In the common definition of epiphenomena outside the medical setting, it is usually implied that an epiphenomenon is caused by the primary phenomenon — the phenomenon currently under study. It is also usually implied that the epiphenomenon cannot influence the primary phenomenon. Neither of these is necessarily true in the medical definition. Epiphenomena in medicine can be caused accidentally or directly by the primary phenomenon, though they may or may not appear to be related to it. They can also be completely unconnected to the condition in question and, in fact, can be symptoms of a concurrent disorder — that is, a disorder that occurs at the same time as the one currently under study.

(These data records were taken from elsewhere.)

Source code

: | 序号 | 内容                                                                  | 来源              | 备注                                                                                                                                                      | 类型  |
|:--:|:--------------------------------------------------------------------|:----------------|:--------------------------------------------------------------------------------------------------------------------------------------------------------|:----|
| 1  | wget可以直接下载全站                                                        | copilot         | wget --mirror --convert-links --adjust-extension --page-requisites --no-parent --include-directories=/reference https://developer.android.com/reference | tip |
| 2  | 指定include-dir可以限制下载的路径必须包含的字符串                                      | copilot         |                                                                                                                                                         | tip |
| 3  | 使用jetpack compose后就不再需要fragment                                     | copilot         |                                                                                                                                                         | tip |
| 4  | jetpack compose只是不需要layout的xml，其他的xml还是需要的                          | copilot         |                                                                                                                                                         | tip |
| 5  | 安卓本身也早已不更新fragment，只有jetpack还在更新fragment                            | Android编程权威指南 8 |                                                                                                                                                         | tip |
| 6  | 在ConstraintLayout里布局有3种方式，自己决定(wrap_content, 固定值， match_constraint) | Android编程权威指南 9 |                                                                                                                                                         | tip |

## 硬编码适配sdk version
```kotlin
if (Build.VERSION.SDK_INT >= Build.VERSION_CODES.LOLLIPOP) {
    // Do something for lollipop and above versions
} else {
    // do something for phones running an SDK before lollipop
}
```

An epiphenomenon that appears in either a clinical or research setting can be confusing, because its existence makes causal relationships unclear. Medical staff and patients may be uncertain if the epiphenomenon is a side effect of the primary phenomenon or a totally new condition. They might not be able to tell if the secondary symptom was caused by the disease, by the treatment that is being used for the disease, or by something else totally unrelated to the disease and its treatment. This is particularly complicated when it makes logical sense to either the medical staff or the patient that the secondary symptom would be related to the primary condition.
Dreaming is an example of an epiphenomenon that has been talked about and studied in medical research. It is unclear whether dreaming is simply a byproduct of sleep or serves any purpose in and of itself. In a bid to find out more about the relationship between sleep and dreaming, some studies look at dreaming in normal subjects versus dreaming in narcoleptic subjects or other people who have sleep- or dream-related problems. Researchers must be creative in finding ways to determine the true causality behind dreaming, just as they must be in determining the causality behind any epiphenomenon.